* DATA SUPPLIED *
****

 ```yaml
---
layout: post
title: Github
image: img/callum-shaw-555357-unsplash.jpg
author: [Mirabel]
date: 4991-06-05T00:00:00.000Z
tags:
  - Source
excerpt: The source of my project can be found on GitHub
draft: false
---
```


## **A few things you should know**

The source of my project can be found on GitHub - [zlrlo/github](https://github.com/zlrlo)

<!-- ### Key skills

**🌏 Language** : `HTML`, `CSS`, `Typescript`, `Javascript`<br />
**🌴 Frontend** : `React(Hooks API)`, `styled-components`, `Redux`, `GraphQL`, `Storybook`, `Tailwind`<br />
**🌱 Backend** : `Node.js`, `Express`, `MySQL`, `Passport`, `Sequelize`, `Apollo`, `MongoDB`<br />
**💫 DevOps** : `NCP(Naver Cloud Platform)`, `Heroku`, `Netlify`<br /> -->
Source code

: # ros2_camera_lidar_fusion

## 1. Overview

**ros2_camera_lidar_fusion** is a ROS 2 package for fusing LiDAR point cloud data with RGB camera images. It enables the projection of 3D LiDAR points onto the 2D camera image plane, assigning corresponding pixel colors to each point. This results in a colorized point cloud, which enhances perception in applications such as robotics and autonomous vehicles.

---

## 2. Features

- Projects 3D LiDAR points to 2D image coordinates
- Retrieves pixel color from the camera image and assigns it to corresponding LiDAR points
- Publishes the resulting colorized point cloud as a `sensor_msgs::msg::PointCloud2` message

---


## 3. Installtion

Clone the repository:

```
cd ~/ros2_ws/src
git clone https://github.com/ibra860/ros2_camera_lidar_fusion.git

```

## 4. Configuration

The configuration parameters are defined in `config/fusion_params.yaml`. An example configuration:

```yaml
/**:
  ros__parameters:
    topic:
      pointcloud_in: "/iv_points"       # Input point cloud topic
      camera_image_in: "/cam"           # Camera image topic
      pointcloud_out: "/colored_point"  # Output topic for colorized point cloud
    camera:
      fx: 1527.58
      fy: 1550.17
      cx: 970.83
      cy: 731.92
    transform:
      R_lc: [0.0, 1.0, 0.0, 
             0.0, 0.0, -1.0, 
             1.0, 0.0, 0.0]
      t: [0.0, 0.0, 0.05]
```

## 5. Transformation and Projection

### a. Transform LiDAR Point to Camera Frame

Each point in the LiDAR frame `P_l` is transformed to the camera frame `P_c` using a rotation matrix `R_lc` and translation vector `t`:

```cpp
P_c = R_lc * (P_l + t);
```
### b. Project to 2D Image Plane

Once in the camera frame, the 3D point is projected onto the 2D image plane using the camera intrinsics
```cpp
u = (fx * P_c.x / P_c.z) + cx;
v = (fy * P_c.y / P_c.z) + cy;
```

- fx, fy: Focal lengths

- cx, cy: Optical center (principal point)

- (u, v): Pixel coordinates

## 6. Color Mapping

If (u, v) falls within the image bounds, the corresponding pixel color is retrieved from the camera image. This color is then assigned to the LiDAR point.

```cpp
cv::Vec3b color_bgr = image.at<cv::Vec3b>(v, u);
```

****

* EXERCISE BRIEF *
Above are the records. Copy the lines beginning at the one that has "<!-- ### Key skills" and ending with the one that has "## 1. Overview", unchanged.

* PROBLEM SOLUTION *
<!-- ### Key skills

**🌏 Language** : `HTML`, `CSS`, `Typescript`, `Javascript`<br />
**🌴 Frontend** : `React(Hooks API)`, `styled-components`, `Redux`, `GraphQL`, `Storybook`, `Tailwind`<br />
**🌱 Backend** : `Node.js`, `Express`, `MySQL`, `Passport`, `Sequelize`, `Apollo`, `MongoDB`<br />
**💫 DevOps** : `NCP(Naver Cloud Platform)`, `Heroku`, `Netlify`<br /> -->
Source code

: # ros2_camera_lidar_fusion

## 1. Overview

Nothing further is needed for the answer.